The Scottish Climate Challenge Fund has already funded 42,809 pounds for a study of how the "economically and ecologically sustainable" kirk can be built and maintained.
The need for a new building has arisen because the old church has been sold off.
The hall where the Church of Scotland congregation currently worships has an "astronomical" heating bill.
"There are loads of things which could be used for this project, old drinks cans, earth, wood, old car tyres, rubble from demolished buildings, car windscreens, the list goes on and on," the Telegraph quoted Rowe as saying.
"A wonderful group of men and women who drink in the woods got inspired by the idea when I was telling them about it, so they started bringing their empty beer cans to the manse to use in the new building."

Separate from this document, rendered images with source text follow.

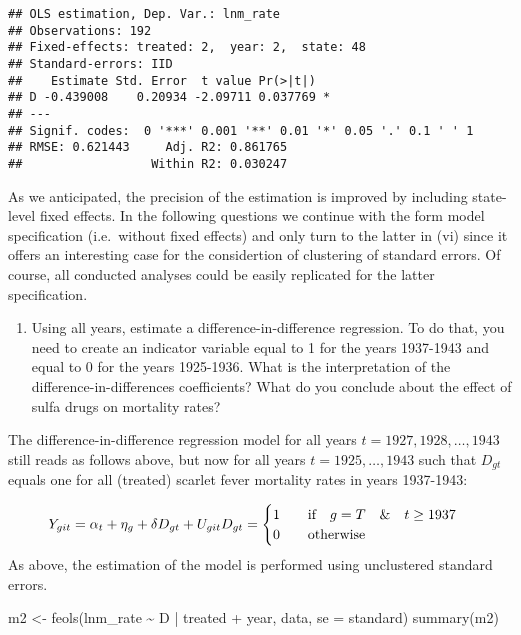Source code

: \documentclass[
]{article}
\newenvironment{Shaded}{\begin{snugshade}}{\end{snugshade}}
\newcommand{\AttributeTok}[1]{\textcolor[rgb]{0.77,0.63,0.00}{#1}}
\newcommand{\FunctionTok}[1]{\textcolor[rgb]{0.00,0.00,0.00}{#1}}
\newcommand{\NormalTok}[1]{#1}
\newcommand{\OtherTok}[1]{\textcolor[rgb]{0.56,0.35,0.01}{#1}}
\newcommand{\SpecialCharTok}[1]{\textcolor[rgb]{0.00,0.00,0.00}{#1}}
\newcommand{\StringTok}[1]{\textcolor[rgb]{0.31,0.60,0.02}{#1}}
\providecommand{\tightlist}{%
  \setlength{\itemsep}{0pt}\setlength{\parskip}{0pt}}
\begin{document}
\begin{verbatim}
## OLS estimation, Dep. Var.: lnm_rate
## Observations: 192 
## Fixed-effects: treated: 2,  year: 2,  state: 48
## Standard-errors: IID 
##    Estimate Std. Error  t value Pr(>|t|)    
## D -0.439008    0.20934 -2.09711 0.037769 *  
## ---
## Signif. codes:  0 '***' 0.001 '**' 0.01 '*' 0.05 '.' 0.1 ' ' 1
## RMSE: 0.621443     Adj. R2: 0.861765
##                  Within R2: 0.030247
\end{verbatim}

As we anticipated, the precision of the estimation is improved by
including state-level fixed effects. In the following questions we
continue with the form model specification (i.e.~without fixed effects)
and only turn to the latter in (vi) since it offers an interesting case
for the considertion of clustering of standard errors. Of course, all
conducted analyses could be easily replicated for the latter
specification.

\begin{enumerate}
\def\labelenumi{\roman{enumi})}
\setcounter{enumi}{3}
\tightlist
\item
  Using all years, estimate a difference-in-difference regression. To do
  that, you need to create an indicator variable equal to 1 for the
  years 1937-1943 and equal to 0 for the years 1925-1936. What is the
  interpretation of the difference-in-differences coefficients? What do
  you conclude about the effect of sulfa drugs on mortality rates?
\end{enumerate}

The difference-in-difference regression model for all years
\(t=1927,1928,\dots,1943\) still reads as follows above, but now for all
years \(t=1925,\dots,1943\) such that \(D_{gt}\) equals one for all
(treated) scarlet fever mortality rates in years 1937-1943:

\[
Y_{git}=\alpha_t+\eta_g+\delta D_{gt}+U_{git}\\
D_{gt}=\begin{cases} 1 \qquad \text{if} \quad g=T \quad \& \quad t\geq1937 \\0 \qquad \text{otherwise} \end{cases}
\] As above, the estimation of the model is performed using unclustered
standard errors.

\begin{Shaded}
\begin{Highlighting}[]
\NormalTok{m2 }\OtherTok{\textless{}{-}} \FunctionTok{feols}\NormalTok{(lnm\_rate }\SpecialCharTok{\textasciitilde{}}\NormalTok{ D }\SpecialCharTok{|}\NormalTok{ treated }\SpecialCharTok{+}\NormalTok{ year, data,}
            \AttributeTok{se =} \StringTok{\textquotesingle{}standard\textquotesingle{}}\NormalTok{)}
\FunctionTok{summary}\NormalTok{(m2)}
\end{Highlighting}
\end{Shaded}
\end{document}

"In a conventional building project all the money goes straight into the pocket of big construction companies. I want the money we raise to go to build, not just a building, but the local community.
"By using simple construction methods we hope that local people will actually build the building themselves. It will be built by them, and owned by them, and used by them.
"It would be a church built by the community, for the community. It would be fully sustainable, and designed in such a way to be ecologically sound," he added.
Rowe further said that he felt that the church could benefit from being in one of the highest points of Glasgow, three miles north of the city centre.
"Milton has fantastic potential, there is plenty of green space and wind power and we could tap into these natural resources. I'm very excited about what we could achieve here," he said.